Ambac’s RMBS Claims Against EMC and JPMorgan Dismissed in Part

On June 13, Justice Charles E. Ramos of the Supreme Court of the State of New York dismissed in part an action brought by Ambac Assurance Corp. (Ambac) against EMC Mortgage and JPMorgan Chase & Co.  Ambac’s case relates to seven securitizations that it wrapped in 2006.  Justice Ramos dismissed Ambac’s claims for breach of contract, holding that Ambac did not have standing to enforce the “sole remedy” of loan repurchase provided for by the transaction documents.  Justice Ramos denied defendants’ motion to dismiss Ambac’s fraud claim, concluding that there are factual issues as to whether Ambac justifiably relied on the alleged misrepresentations.  Decision.

RMBS Trust Files $293 Million Suit Against EMC Mortgage and JPMC

On May 25, 2012, the securitization trust of two RMBS sold in 2006 by EMC Mortgage LLC filed a summons with notice in New York State Supreme Court. The action seeks specific performance, compensatory damages in the amount of at least $293 million, and declaratory judgment against EMC and its successor in interest JP Morgan Chase & Co. The summons and notice alleges that EMC failed to cure breaches of representations and warranties it made relating to the quality of the pool of residential mortgage loans.
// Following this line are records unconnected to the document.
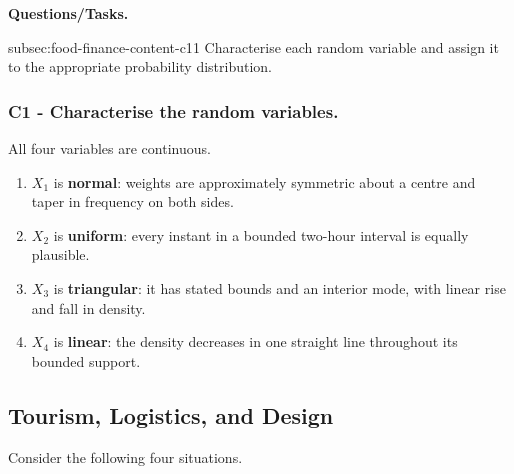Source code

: 	\textbf{Questions/Tasks.}
	\begin{enumerate}
		\CriterionTask
		{subsec:food-finance-content-c1}{1}
		{Characterise each random variable and assign it to the appropriate probability distribution.}
	\end{enumerate}

	\subsubsection*{C1 - Characterise the random variables.}
	\phantomsection
	\label{subsec:food-finance-content-c1}

	All four variables are continuous.
	\begin{enumerate}
		\item $X_1$ is \textbf{normal}: weights are approximately symmetric about a centre and taper in frequency on both sides.
		\item $X_2$ is \textbf{uniform}: every instant in a bounded two-hour interval is equally plausible.
		\item $X_3$ is \textbf{triangular}: it has stated bounds and an interior mode, with linear rise and fall in density.
		\item $X_4$ is \textbf{linear}: the density decreases in one straight line throughout its bounded support.
	\end{enumerate}


	\subsection{Tourism, Logistics, and Design}
	\label{sec:tourism-logistics-design}

	Consider the following four situations.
The trust alleges breaches with respect to at least 1,917 of the loans and requests repurchase of those loans. Summons with Notice.

Ambac Sues JP Morgan Over Insurance of Bear Stearns RMBS

On March 30, 2012, Ambac Assurance Corp. brought claims against J.P. Morgan Chase, EMC Mortgage, and Bear Stearns in the Supreme Court of the State of New York, alleging fraudulent marketing of RMBS by Bear Stearns. Ambac alleges that Bear Stearns, which was acquired by J.P. Morgan, misrepresented the quality of the underlying mortgage loans when obtaining insurance from Ambac on the RMBS. Ambac, which alleges losses of $200 million, brings claims for fraudulent inducement, breach of contract, and successor liability. Complaint.

S.D.N.Y. Holds Monoline Insurer Can Pursue Pool-Wide Remedy Based on Sampling of Loans

On March 25, 2011, Judge Paul A. Crotty of the Southern District of New York granted partial summary judgment to Syncora Guarantee, Inc., a monoline insurer, in a suit against Bear Stearns affiliate EMC Mortgage Corp. In that decision, Judge Crotty rejected EMC’s argument that the exclusive remedy available to Syncora for breaches of representations and warranties on Home Equity Line of Credit (“HELOC”) residential mortgage loans underlying the insured securitization was the repurchase of the individually identified, non-complying loans. Instead, the court, citing the broad rights and remedies for which Syncora bargained, accepted Syncora’s position that it “could seek a pool-wide remedy based on sampling and extrapolation.” Syncora Decision.